Stored items

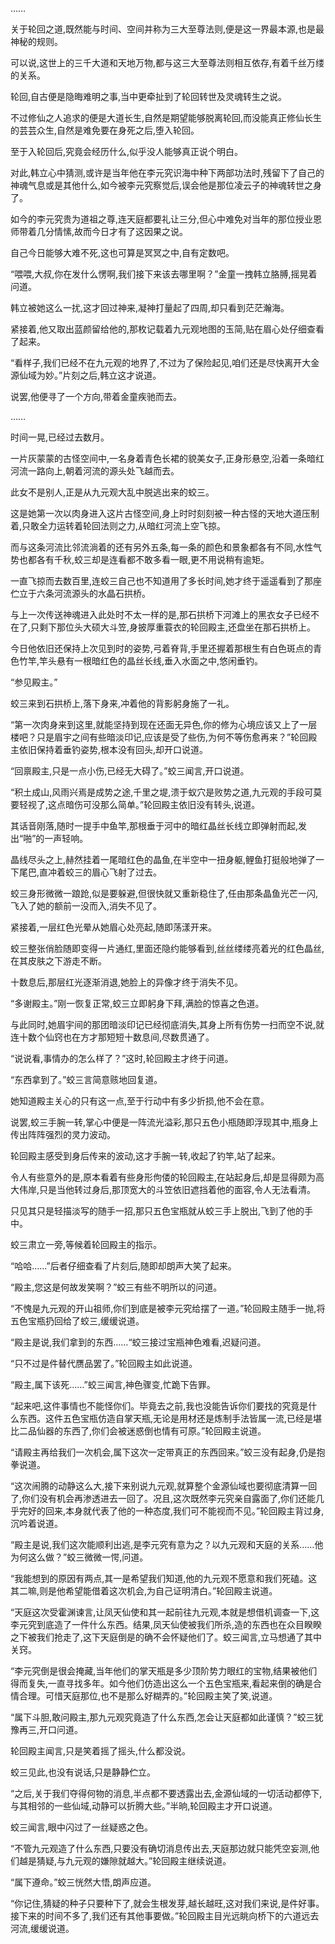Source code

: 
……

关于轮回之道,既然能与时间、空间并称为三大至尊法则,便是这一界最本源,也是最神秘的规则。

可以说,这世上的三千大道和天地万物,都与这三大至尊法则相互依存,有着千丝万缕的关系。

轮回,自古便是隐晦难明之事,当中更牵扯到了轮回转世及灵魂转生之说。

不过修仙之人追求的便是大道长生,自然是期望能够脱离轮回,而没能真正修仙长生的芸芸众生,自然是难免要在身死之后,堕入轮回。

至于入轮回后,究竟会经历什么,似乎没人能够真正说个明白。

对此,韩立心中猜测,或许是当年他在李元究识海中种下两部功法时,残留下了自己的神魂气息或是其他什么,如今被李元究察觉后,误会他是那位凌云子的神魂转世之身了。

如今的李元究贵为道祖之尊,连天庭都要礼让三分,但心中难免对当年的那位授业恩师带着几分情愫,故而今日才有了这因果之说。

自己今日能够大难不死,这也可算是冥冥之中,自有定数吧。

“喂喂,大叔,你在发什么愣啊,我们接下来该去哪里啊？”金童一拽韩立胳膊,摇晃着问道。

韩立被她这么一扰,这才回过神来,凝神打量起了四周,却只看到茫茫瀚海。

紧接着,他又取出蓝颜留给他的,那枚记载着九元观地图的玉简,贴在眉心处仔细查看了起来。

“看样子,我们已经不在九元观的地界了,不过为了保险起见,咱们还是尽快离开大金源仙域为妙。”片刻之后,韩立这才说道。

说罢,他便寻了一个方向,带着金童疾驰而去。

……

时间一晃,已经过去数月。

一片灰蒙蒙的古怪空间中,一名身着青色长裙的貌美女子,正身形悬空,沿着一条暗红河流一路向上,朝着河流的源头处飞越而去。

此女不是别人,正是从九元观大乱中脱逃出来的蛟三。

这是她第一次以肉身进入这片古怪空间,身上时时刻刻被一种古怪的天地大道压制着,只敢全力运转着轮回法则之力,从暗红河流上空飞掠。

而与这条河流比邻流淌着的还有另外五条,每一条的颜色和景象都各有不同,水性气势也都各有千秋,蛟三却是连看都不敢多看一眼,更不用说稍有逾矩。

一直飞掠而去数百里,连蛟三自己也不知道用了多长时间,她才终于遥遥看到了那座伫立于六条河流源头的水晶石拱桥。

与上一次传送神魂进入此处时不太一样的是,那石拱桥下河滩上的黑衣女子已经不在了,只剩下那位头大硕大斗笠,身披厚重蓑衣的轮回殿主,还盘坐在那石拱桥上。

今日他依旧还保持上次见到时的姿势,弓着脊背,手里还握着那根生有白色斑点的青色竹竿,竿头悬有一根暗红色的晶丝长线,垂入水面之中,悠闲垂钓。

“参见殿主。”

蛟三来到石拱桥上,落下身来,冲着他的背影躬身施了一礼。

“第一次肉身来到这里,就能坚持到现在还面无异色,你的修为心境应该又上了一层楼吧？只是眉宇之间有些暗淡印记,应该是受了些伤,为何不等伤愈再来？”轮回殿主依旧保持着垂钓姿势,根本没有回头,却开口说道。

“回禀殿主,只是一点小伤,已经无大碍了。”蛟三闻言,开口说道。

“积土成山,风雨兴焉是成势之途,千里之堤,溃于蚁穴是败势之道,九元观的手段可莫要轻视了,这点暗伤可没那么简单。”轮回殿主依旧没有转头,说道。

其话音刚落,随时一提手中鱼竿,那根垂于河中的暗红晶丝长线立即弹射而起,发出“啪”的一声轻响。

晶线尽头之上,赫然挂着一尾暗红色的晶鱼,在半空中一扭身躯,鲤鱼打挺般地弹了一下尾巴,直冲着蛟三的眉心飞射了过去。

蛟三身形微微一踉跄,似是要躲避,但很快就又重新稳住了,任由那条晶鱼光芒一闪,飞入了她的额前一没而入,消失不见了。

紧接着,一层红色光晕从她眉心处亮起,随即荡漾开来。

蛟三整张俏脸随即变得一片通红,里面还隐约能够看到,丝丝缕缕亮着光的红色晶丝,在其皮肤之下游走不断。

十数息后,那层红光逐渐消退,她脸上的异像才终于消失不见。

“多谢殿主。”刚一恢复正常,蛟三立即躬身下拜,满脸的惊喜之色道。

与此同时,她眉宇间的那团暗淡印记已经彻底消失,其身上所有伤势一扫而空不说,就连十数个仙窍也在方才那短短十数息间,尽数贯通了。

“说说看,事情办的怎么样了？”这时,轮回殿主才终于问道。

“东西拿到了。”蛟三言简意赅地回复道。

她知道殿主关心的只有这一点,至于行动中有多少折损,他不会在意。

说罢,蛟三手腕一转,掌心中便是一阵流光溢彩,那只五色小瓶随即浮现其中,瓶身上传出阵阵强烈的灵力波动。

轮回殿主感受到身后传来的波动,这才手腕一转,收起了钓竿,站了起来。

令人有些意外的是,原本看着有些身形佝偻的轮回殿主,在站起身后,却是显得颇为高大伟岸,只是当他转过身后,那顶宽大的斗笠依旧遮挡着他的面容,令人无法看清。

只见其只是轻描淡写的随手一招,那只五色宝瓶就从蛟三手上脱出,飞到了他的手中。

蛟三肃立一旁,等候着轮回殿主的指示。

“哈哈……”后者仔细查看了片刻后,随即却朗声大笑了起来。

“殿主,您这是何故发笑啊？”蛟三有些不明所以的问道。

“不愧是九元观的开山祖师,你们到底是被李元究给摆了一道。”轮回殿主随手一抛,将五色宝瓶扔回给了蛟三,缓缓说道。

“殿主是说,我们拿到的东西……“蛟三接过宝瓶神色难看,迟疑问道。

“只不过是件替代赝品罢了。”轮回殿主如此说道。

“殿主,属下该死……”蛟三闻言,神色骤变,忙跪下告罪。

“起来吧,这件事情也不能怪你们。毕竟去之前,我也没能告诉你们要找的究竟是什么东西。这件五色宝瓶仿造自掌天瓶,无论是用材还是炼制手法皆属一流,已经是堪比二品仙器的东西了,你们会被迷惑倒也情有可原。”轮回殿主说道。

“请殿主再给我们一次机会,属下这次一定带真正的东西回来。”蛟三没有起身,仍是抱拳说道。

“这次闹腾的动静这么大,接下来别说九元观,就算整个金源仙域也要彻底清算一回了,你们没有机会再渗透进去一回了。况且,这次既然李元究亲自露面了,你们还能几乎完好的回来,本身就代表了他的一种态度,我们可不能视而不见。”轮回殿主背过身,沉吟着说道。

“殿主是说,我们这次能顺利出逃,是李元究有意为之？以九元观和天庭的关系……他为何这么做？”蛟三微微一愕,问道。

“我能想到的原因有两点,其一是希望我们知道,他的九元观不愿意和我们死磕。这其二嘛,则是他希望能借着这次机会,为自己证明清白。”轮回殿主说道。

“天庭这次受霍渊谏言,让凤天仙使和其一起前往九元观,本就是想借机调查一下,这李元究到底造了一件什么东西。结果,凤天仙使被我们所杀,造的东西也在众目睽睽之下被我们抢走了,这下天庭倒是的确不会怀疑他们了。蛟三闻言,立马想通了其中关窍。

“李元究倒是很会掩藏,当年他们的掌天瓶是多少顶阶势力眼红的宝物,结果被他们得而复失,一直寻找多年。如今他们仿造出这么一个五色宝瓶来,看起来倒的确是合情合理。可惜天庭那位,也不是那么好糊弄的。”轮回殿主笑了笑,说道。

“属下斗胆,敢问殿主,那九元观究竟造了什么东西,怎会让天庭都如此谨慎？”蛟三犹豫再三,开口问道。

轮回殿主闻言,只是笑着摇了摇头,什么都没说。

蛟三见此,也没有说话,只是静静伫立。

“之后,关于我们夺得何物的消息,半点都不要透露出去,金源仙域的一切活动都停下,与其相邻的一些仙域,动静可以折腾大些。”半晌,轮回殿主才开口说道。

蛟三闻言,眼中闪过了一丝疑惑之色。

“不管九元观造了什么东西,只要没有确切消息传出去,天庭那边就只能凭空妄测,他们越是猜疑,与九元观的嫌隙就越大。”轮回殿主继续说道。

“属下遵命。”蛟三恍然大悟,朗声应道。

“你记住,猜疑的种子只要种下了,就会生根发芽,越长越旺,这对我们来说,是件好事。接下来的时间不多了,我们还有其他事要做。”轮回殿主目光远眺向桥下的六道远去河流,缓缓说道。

▶ _Aim of the task_:
Going through the entries above, count the lines that have the word "殿主是说" and state that count alone.

▶ _Exercise output_:
2